* DATASET
★ ★ ★ ★ ★

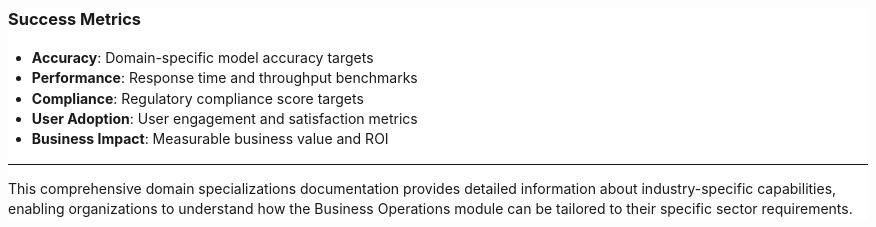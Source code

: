 ### Success Metrics
- **Accuracy**: Domain-specific model accuracy targets
- **Performance**: Response time and throughput benchmarks
- **Compliance**: Regulatory compliance score targets
- **User Adoption**: User engagement and satisfaction metrics
- **Business Impact**: Measurable business value and ROI

---

This comprehensive domain specializations documentation provides detailed information about industry-specific capabilities, enabling organizations to understand how the Business Operations module can be tailored to their specific sector requirements.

★ ★ ★ ★ ★

* EXERCISE REQUIREMENTS
Nothing but the pictures should be left out when the material above is copied.

* SOLVED PROBLEM
Source code

: ### Success Metrics
- **Accuracy**: Domain-specific model accuracy targets
- **Performance**: Response time and throughput benchmarks
- **Compliance**: Regulatory compliance score targets
- **User Adoption**: User engagement and satisfaction metrics
- **Business Impact**: Measurable business value and ROI

---

This comprehensive domain specializations documentation provides detailed information about industry-specific capabilities, enabling organizations to understand how the Business Operations module can be tailored to their specific sector requirements.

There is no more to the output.